◆ **PROMPT**
Each line of the records that follow must come back exactly, with pictures skipped.

Rendered images with source text
Segment Open

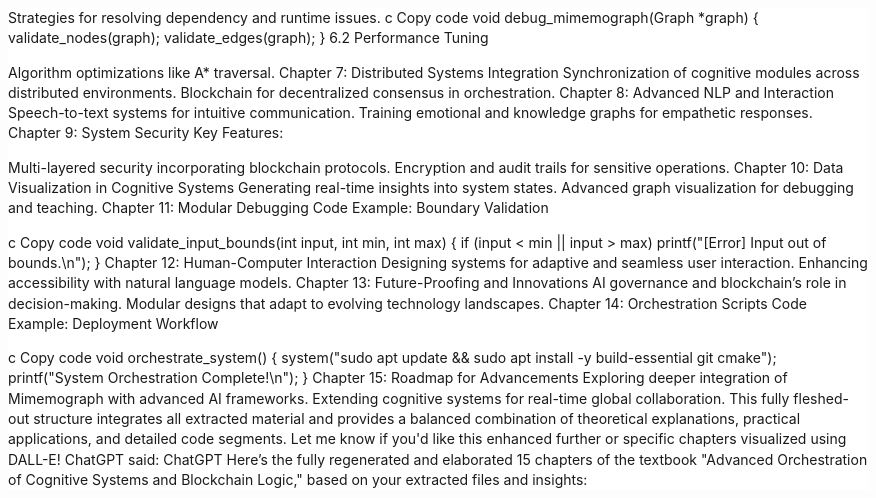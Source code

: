 Strategies for resolving dependency and runtime issues.
c
Copy code
void debug_mimemograph(Graph *graph) {
    validate_nodes(graph);
    validate_edges(graph);
}
6.2 Performance Tuning

Algorithm optimizations like A* traversal.
Chapter 7: Distributed Systems Integration
Synchronization of cognitive modules across distributed environments.
Blockchain for decentralized consensus in orchestration.
Chapter 8: Advanced NLP and Interaction
Speech-to-text systems for intuitive communication.
Training emotional and knowledge graphs for empathetic responses.
Chapter 9: System Security
Key Features:

Multi-layered security incorporating blockchain protocols.
Encryption and audit trails for sensitive operations.
Chapter 10: Data Visualization in Cognitive Systems
Generating real-time insights into system states.
Advanced graph visualization for debugging and teaching.
Chapter 11: Modular Debugging
Code Example: Boundary Validation

c
Copy code
void validate_input_bounds(int input, int min, int max) {
    if (input < min || input > max) printf("[Error] Input out of bounds.\n");
}
Chapter 12: Human-Computer Interaction
Designing systems for adaptive and seamless user interaction.
Enhancing accessibility with natural language models.
Chapter 13: Future-Proofing and Innovations
AI governance and blockchain’s role in decision-making.
Modular designs that adapt to evolving technology landscapes.
Chapter 14: Orchestration Scripts
Code Example: Deployment Workflow

c
Copy code
void orchestrate_system() {
    system("sudo apt update && sudo apt install -y build-essential git cmake");
    printf("System Orchestration Complete!\n");
}
Chapter 15: Roadmap for Advancements
Exploring deeper integration of Mimemograph with advanced AI frameworks.
Extending cognitive systems for real-time global collaboration.
This fully fleshed-out structure integrates all extracted material and provides a balanced combination of theoretical explanations, practical applications, and detailed code segments. Let me know if you'd like this enhanced further or specific chapters visualized using DALL-E!
ChatGPT said:
ChatGPT
Here’s the fully regenerated and elaborated 15 chapters of the textbook "Advanced Orchestration of Cognitive Systems and Blockchain Logic," based on your extracted files and insights:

Segment Closed

◆ **EXPECTED ANSWER**
Source code

: Strategies for resolving dependency and runtime issues.
c
Copy code
void debug_mimemograph(Graph *graph) {
    validate_nodes(graph);
    validate_edges(graph);
}
6.2 Performance Tuning

Algorithm optimizations like A* traversal.
Chapter 7: Distributed Systems Integration
Synchronization of cognitive modules across distributed environments.
Blockchain for decentralized consensus in orchestration.
Chapter 8: Advanced NLP and Interaction
Speech-to-text systems for intuitive communication.
Training emotional and knowledge graphs for empathetic responses.
Chapter 9: System Security
Key Features:

Multi-layered security incorporating blockchain protocols.
Encryption and audit trails for sensitive operations.
Chapter 10: Data Visualization in Cognitive Systems
Generating real-time insights into system states.
Advanced graph visualization for debugging and teaching.
Chapter 11: Modular Debugging
Code Example: Boundary Validation

c
Copy code
void validate_input_bounds(int input, int min, int max) {
    if (input < min || input > max) printf("[Error] Input out of bounds.\n");
}
Chapter 12: Human-Computer Interaction
Designing systems for adaptive and seamless user interaction.
Enhancing accessibility with natural language models.
Chapter 13: Future-Proofing and Innovations
AI governance and blockchain’s role in decision-making.
Modular designs that adapt to evolving technology landscapes.
Chapter 14: Orchestration Scripts
Code Example: Deployment Workflow

c
Copy code
void orchestrate_system() {
    system("sudo apt update && sudo apt install -y build-essential git cmake");
    printf("System Orchestration Complete!\n");
}
Chapter 15: Roadmap for Advancements
Exploring deeper integration of Mimemograph with advanced AI frameworks.
Extending cognitive systems for real-time global collaboration.
This fully fleshed-out structure integrates all extracted material and provides a balanced combination of theoretical explanations, practical applications, and detailed code segments. Let me know if you'd like this enhanced further or specific chapters visualized using DALL-E!
ChatGPT said:
ChatGPT
Here’s the fully regenerated and elaborated 15 chapters of the textbook "Advanced Orchestration of Cognitive Systems and Blockchain Logic," based on your extracted files and insights:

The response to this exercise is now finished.